About 50% of Comcast's footprint faces fiber competition, with that figure expected to reach 60% in the next few years and continue growing, its Chief Financial Officer Jason Armstrong said Thursday during a Morgan Stanley investor conference. Comcast adds roughly 300,000 wireless subscribers per quarter and will likely accelerate that pace with subscription deals, he added. It completed 850,000 line extensions in 2022 and is on track to do more than a million this year. It will likely exceed that figure in 2024, he said.

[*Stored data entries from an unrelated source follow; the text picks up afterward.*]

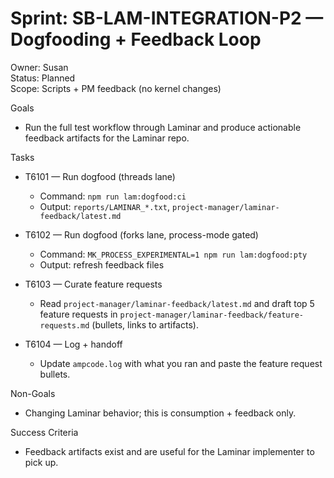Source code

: # Sprint: SB-LAM-INTEGRATION-P2 — Dogfooding + Feedback Loop

Owner: Susan  
Status: Planned  
Scope: Scripts + PM feedback (no kernel changes)

Goals

- Run the full test workflow through Laminar and produce actionable feedback artifacts for the Laminar repo.

Tasks

- T6101 — Run dogfood (threads lane)
  - Command: `npm run lam:dogfood:ci`
  - Output: `reports/LAMINAR_*.txt`, `project-manager/laminar-feedback/latest.md`

- T6102 — Run dogfood (forks lane, process-mode gated)
  - Command: `MK_PROCESS_EXPERIMENTAL=1 npm run lam:dogfood:pty`
  - Output: refresh feedback files

- T6103 — Curate feature requests
  - Read `project-manager/laminar-feedback/latest.md` and draft top 5 feature requests in `project-manager/laminar-feedback/feature-requests.md` (bullets, links to artifacts).

- T6104 — Log + handoff
  - Update `ampcode.log` with what you ran and paste the feature request bullets.

Non-Goals

- Changing Laminar behavior; this is consumption + feedback only.

Success Criteria

- Feedback artifacts exist and are useful for the Laminar implementer to pick up.
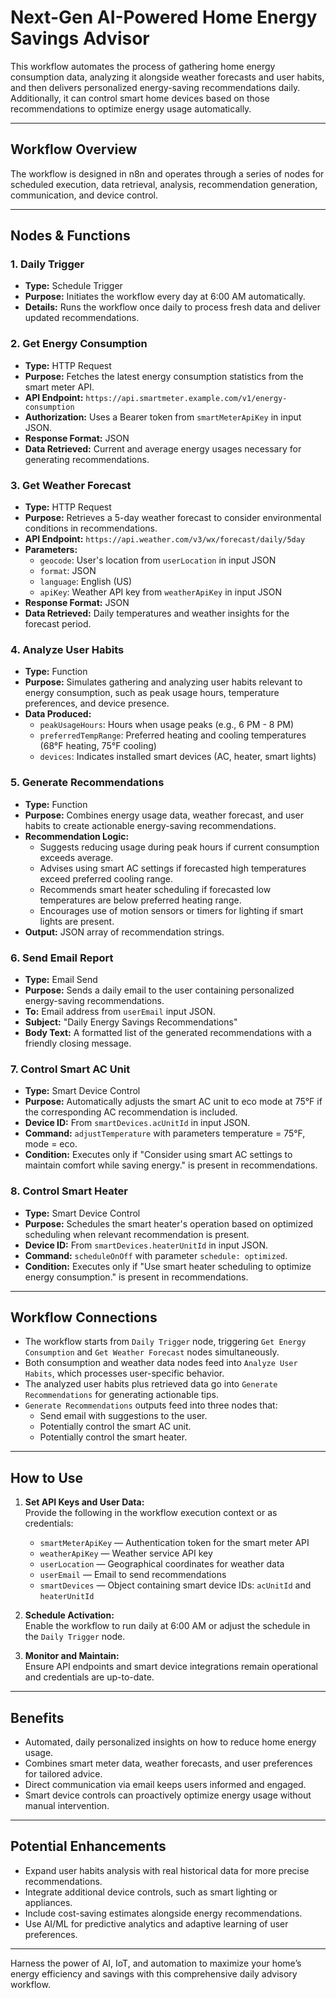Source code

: # Next-Gen AI-Powered Home Energy Savings Advisor

This workflow automates the process of gathering home energy consumption data, analyzing it alongside weather forecasts and user habits, and then delivers personalized energy-saving recommendations daily. Additionally, it can control smart home devices based on those recommendations to optimize energy usage automatically.

---

## Workflow Overview

The workflow is designed in n8n and operates through a series of nodes for scheduled execution, data retrieval, analysis, recommendation generation, communication, and device control.

---

## Nodes & Functions

### 1. Daily Trigger  
- **Type:** Schedule Trigger  
- **Purpose:** Initiates the workflow every day at 6:00 AM automatically.  
- **Details:** Runs the workflow once daily to process fresh data and deliver updated recommendations.

### 2. Get Energy Consumption  
- **Type:** HTTP Request  
- **Purpose:** Fetches the latest energy consumption statistics from the smart meter API.  
- **API Endpoint:** `https://api.smartmeter.example.com/v1/energy-consumption`  
- **Authorization:** Uses a Bearer token from `smartMeterApiKey` in input JSON.  
- **Response Format:** JSON  
- **Data Retrieved:** Current and average energy usages necessary for generating recommendations.

### 3. Get Weather Forecast  
- **Type:** HTTP Request  
- **Purpose:** Retrieves a 5-day weather forecast to consider environmental conditions in recommendations.  
- **API Endpoint:** `https://api.weather.com/v3/wx/forecast/daily/5day`  
- **Parameters:**  
  - `geocode`: User's location from `userLocation` in input JSON  
  - `format`: JSON  
  - `language`: English (US)  
  - `apiKey`: Weather API key from `weatherApiKey` in input JSON  
- **Response Format:** JSON  
- **Data Retrieved:** Daily temperatures and weather insights for the forecast period.

### 4. Analyze User Habits  
- **Type:** Function  
- **Purpose:** Simulates gathering and analyzing user habits relevant to energy consumption, such as peak usage hours, temperature preferences, and device presence.  
- **Data Produced:**  
  - `peakUsageHours`: Hours when usage peaks (e.g., 6 PM - 8 PM)  
  - `preferredTempRange`: Preferred heating and cooling temperatures (68°F heating, 75°F cooling)  
  - `devices`: Indicates installed smart devices (AC, heater, smart lights)

### 5. Generate Recommendations  
- **Type:** Function  
- **Purpose:** Combines energy usage data, weather forecast, and user habits to create actionable energy-saving recommendations.  
- **Recommendation Logic:**  
  - Suggests reducing usage during peak hours if current consumption exceeds average.  
  - Advises using smart AC settings if forecasted high temperatures exceed preferred cooling range.  
  - Recommends smart heater scheduling if forecasted low temperatures are below preferred heating range.  
  - Encourages use of motion sensors or timers for lighting if smart lights are present.  
- **Output:** JSON array of recommendation strings.

### 6. Send Email Report  
- **Type:** Email Send  
- **Purpose:** Sends a daily email to the user containing personalized energy-saving recommendations.  
- **To:** Email address from `userEmail` input JSON.  
- **Subject:** "Daily Energy Savings Recommendations"  
- **Body Text:** A formatted list of the generated recommendations with a friendly closing message.

### 7. Control Smart AC Unit  
- **Type:** Smart Device Control  
- **Purpose:** Automatically adjusts the smart AC unit to eco mode at 75°F if the corresponding AC recommendation is included.  
- **Device ID:** From `smartDevices.acUnitId` in input JSON.  
- **Command:** `adjustTemperature` with parameters temperature = 75°F, mode = eco.  
- **Condition:** Executes only if "Consider using smart AC settings to maintain comfort while saving energy." is present in recommendations.

### 8. Control Smart Heater  
- **Type:** Smart Device Control  
- **Purpose:** Schedules the smart heater's operation based on optimized scheduling when relevant recommendation is present.  
- **Device ID:** From `smartDevices.heaterUnitId` in input JSON.  
- **Command:** `scheduleOnOff` with parameter `schedule: optimized`.  
- **Condition:** Executes only if "Use smart heater scheduling to optimize energy consumption." is present in recommendations.

---

## Workflow Connections

- The workflow starts from `Daily Trigger` node, triggering `Get Energy Consumption` and `Get Weather Forecast` nodes simultaneously.
- Both consumption and weather data nodes feed into `Analyze User Habits`, which processes user-specific behavior.
- The analyzed user habits plus retrieved data go into `Generate Recommendations` for generating actionable tips.
- `Generate Recommendations` outputs feed into three nodes that:
  - Send email with suggestions to the user.
  - Potentially control the smart AC unit.
  - Potentially control the smart heater.

---

## How to Use

1. **Set API Keys and User Data:**  
   Provide the following in the workflow execution context or as credentials:  
   - `smartMeterApiKey` — Authentication token for the smart meter API  
   - `weatherApiKey` — Weather service API key  
   - `userLocation` — Geographical coordinates for weather data  
   - `userEmail` — Email to send recommendations  
   - `smartDevices` — Object containing smart device IDs: `acUnitId` and `heaterUnitId`

2. **Schedule Activation:**  
   Enable the workflow to run daily at 6:00 AM or adjust the schedule in the `Daily Trigger` node.

3. **Monitor and Maintain:**  
   Ensure API endpoints and smart device integrations remain operational and credentials are up-to-date.

---

## Benefits

- Automated, daily personalized insights on how to reduce home energy usage.  
- Combines smart meter data, weather forecasts, and user preferences for tailored advice.  
- Direct communication via email keeps users informed and engaged.  
- Smart device controls can proactively optimize energy usage without manual intervention.  

---

## Potential Enhancements

- Expand user habits analysis with real historical data for more precise recommendations.  
- Integrate additional device controls, such as smart lighting or appliances.  
- Include cost-saving estimates alongside energy recommendations.  
- Use AI/ML for predictive analytics and adaptive learning of user preferences.

---

Harness the power of AI, IoT, and automation to maximize your home’s energy efficiency and savings with this comprehensive daily advisory workflow.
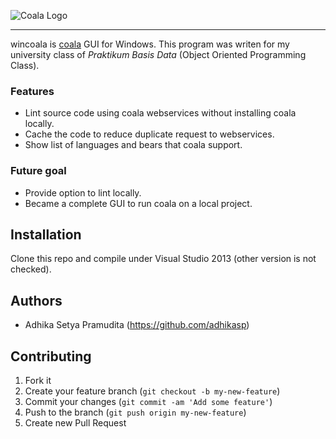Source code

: ![Coala Logo](https://cloud.githubusercontent.com/assets/5716520/24838296/a9cf5f04-1d45-11e7-855c-47b816ce1e09.png)

------------------------------------------------------------------------------

wincoala is [coala](https://github.com/coala/coala) GUI for Windows. 
This program was writen for my university class of *Praktikum Basis Data*
(Object Oriented Programming Class).

### Features

- Lint source code using coala webservices without installing coala locally.
- Cache the code to reduce duplicate request to webservices.
- Show list of languages and bears that coala support.

### Future goal

- Provide option to lint locally.
- Became a complete GUI to run coala on a local project.

## Installation

Clone this repo and compile under Visual Studio 2013 (other version
is not checked).


## Authors

* Adhika Setya Pramudita (https://github.com/adhikasp)


## Contributing

1. Fork it
2. Create your feature branch (`git checkout -b my-new-feature`)
3. Commit your changes (`git commit -am 'Add some feature'`)
4. Push to the branch (`git push origin my-new-feature`)
5. Create new Pull Request

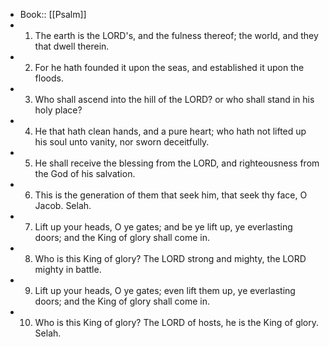 - Book:: [[Psalm]]
- 1. The earth is the LORD's, and the fulness thereof; the world, and they that dwell therein.
- 2. For he hath founded it upon the seas, and established it upon the floods.
- 3. Who shall ascend into the hill of the LORD? or who shall stand in his holy place?
- 4. He that hath clean hands, and a pure heart; who hath not lifted up his soul unto vanity, nor sworn deceitfully.
- 5. He shall receive the blessing from the LORD, and righteousness from the God of his salvation.
- 6. This is the generation of them that seek him, that seek thy face, O Jacob. Selah.
- 7. Lift up your heads, O ye gates; and be ye lift up, ye everlasting doors; and the King of glory shall come in.
- 8. Who is this King of glory? The LORD strong and mighty, the LORD mighty in battle.
- 9. Lift up your heads, O ye gates; even lift them up, ye everlasting doors; and the King of glory shall come in.
- 10. Who is this King of glory? The LORD of hosts, he is the King of glory. Selah.
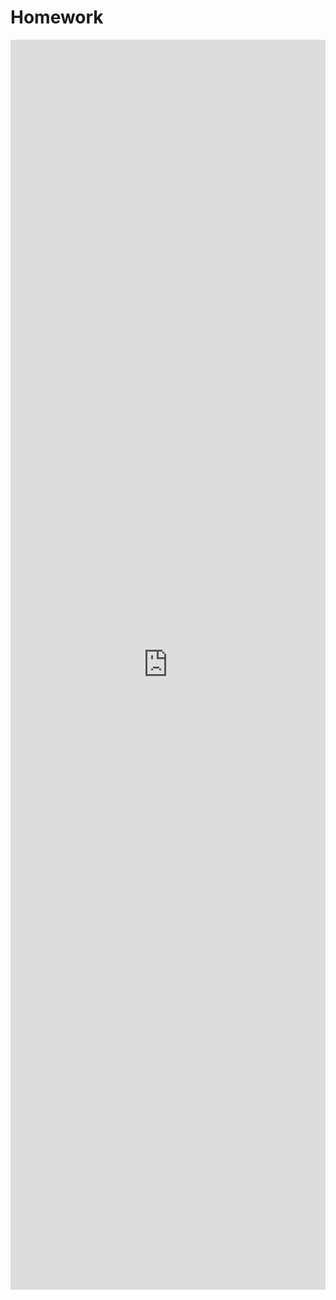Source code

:# Homework

<div style="height:4000px; width:100%">
    <iframe class="full-width, prairielearn-iframe" src="https://ca.prairielearn.com/pl/course_instance/2439/assessment/18407" frameborder="0" width="100%" height="2000px"></iframe>
</div>
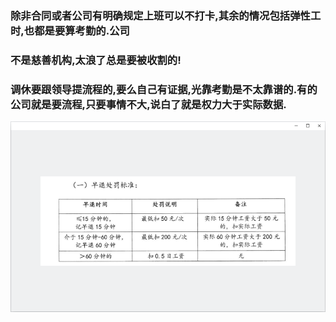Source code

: 
### 除非合同或者公司有明确规定上班可以不打卡,其余的情况包括弹性工时,也都是要算考勤的.公司
### 不是慈善机构,太浪了总是要被收割的!

### 调休要跟领导提流程的,要么自己有证据,光靠考勤是不太靠谱的.有的公司就是要流程,只要事情不大,说白了就是权力大于实际数据.

![](punish.png)

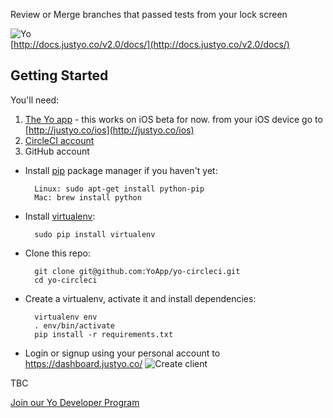 Review or Merge branches that passed tests from your lock screen

![Yo](http://cl.ly/image/0c303E0I3d3W/Untitled.png)  
[http://docs.justyo.co/v2.0/docs/](http://docs.justyo.co/v2.0/docs/)


## Getting Started

You'll need:    
1. [The Yo app](https://justyo.co/) - this works on iOS beta for now. from your iOS device go to [http://justyo.co/ios](http://justyo.co/ios)  
2. [CircleCI account](http://circleci.com)  
3. GitHub account  


* Install [pip](http://pip.readthedocs.org/en/latest/installing.html) package manager if you haven't yet:

        Linux: sudo apt-get install python-pip
        Mac: brew install python

* Install [virtualenv](http://virtualenv.readthedocs.org/en/latest/virtualenv.html#installation):

        sudo pip install virtualenv

* Clone this repo: 

        git clone git@github.com:YoApp/yo-circleci.git
        cd yo-circleci
        
* Create a virtualenv, activate it and install dependencies:

        virtualenv env
        . env/bin/activate
        pip install -r requirements.txt

* Login or signup using your personal account to https://dashboard.justyo.co/
![Create client](http://cl.ly/image/3S2u2U0X0H0d/Screen%20Shot%202015-07-27%20at%201.37.00%20PM.png)

TBC

[Join our Yo Developer Program](https://yoapp.typeform.com/to/xi0WMz)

High interest rates and inflation helped hammer WideOpenWest's subscriber numbers, with the company losing 4,400 high-speed data subscribers in Q3 and expecting to lose "significantly more" in Q4, CEO Teresa Elder said last week as WOW announced Q3 financial results. She said WOW is also facing increased competition, with fixed wireless more aggressively competing at lower-speed tiers in several of its markets. WOW stock closed Thursday at $3.19, down 57%. Noting construction has begun on plans to pass 80,000 new homes in Michigan, with construction to start next year on similar network expansions in Minnesota and Florida, she said WOW is on target to bring its network to 400,000 additional homes by the end of 2027. Since the company's August launch of YouTube TV as its primary video offering (see 2308020007), more than 13% of new subscribers have signed up for the subscription VOD service, said Elder. While WOW hasn't forced customers off its legacy video service so far, she said that in the next 12 to 18 months it wants "to completely get off of our QAM network" and will start forcing them off. WOW finished Q3 with 503,400 high-speed data subscribers, down from 518,600 the same quarter a year earlier; 100,800 video subs, down from 129,900; and 82,700 telephony subs, down from 92,900.